(Beginning of Data to use)

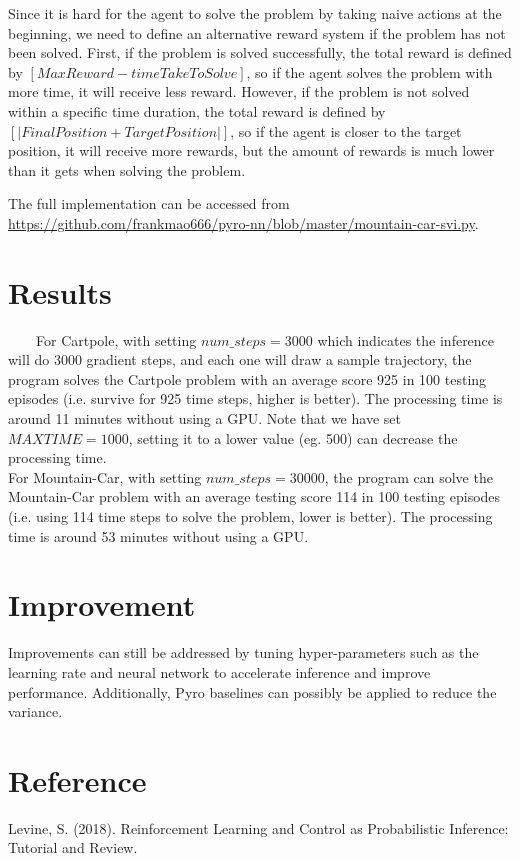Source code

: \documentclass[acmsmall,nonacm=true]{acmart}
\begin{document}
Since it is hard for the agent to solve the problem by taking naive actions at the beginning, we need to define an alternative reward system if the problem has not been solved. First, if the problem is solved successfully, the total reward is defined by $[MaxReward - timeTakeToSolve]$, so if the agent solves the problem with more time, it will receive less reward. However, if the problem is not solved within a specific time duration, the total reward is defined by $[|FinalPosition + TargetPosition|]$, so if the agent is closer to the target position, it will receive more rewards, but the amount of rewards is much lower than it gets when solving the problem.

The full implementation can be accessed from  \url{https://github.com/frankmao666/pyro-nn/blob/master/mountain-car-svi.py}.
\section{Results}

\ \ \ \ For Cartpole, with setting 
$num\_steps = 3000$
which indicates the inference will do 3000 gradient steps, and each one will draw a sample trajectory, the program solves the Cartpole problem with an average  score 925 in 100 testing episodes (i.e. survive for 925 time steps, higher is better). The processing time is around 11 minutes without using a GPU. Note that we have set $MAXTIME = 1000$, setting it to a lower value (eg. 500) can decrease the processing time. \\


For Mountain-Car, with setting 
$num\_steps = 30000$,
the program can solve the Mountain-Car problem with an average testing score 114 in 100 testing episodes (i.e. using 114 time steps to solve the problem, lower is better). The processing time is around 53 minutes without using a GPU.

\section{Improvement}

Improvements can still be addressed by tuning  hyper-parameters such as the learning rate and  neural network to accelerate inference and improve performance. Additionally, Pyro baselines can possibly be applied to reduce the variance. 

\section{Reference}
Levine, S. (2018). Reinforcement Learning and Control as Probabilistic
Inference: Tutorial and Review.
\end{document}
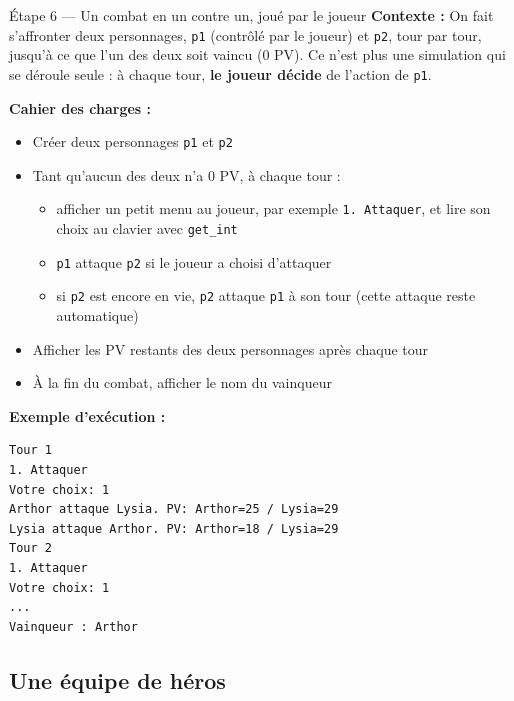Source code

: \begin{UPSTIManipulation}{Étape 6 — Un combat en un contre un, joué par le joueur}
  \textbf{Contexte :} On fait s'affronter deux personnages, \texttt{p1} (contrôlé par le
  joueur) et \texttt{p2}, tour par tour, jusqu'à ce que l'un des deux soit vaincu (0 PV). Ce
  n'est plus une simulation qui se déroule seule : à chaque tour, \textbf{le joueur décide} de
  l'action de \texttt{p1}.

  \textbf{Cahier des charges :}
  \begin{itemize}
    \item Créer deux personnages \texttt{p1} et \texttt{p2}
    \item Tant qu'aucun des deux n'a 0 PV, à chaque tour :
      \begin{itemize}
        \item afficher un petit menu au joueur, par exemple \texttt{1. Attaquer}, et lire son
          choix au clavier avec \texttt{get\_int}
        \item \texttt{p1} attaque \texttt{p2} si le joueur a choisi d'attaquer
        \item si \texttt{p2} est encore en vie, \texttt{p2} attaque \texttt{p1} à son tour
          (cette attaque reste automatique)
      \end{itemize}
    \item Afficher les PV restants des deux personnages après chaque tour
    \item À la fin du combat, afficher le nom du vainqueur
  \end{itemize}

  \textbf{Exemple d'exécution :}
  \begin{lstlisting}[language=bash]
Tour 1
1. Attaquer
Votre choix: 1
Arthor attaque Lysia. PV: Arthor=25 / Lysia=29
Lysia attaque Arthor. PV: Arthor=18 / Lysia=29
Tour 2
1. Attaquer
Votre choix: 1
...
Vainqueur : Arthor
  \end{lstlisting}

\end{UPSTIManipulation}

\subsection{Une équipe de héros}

(End of Data to use)

#### What to do
Scan the listing and report each line where the word "combat" shows up.

#### Task output
: \begin{UPSTIManipulation}{Étape 6 — Un combat en un contre un, joué par le joueur}
    \item À la fin du combat, afficher le nom du vainqueur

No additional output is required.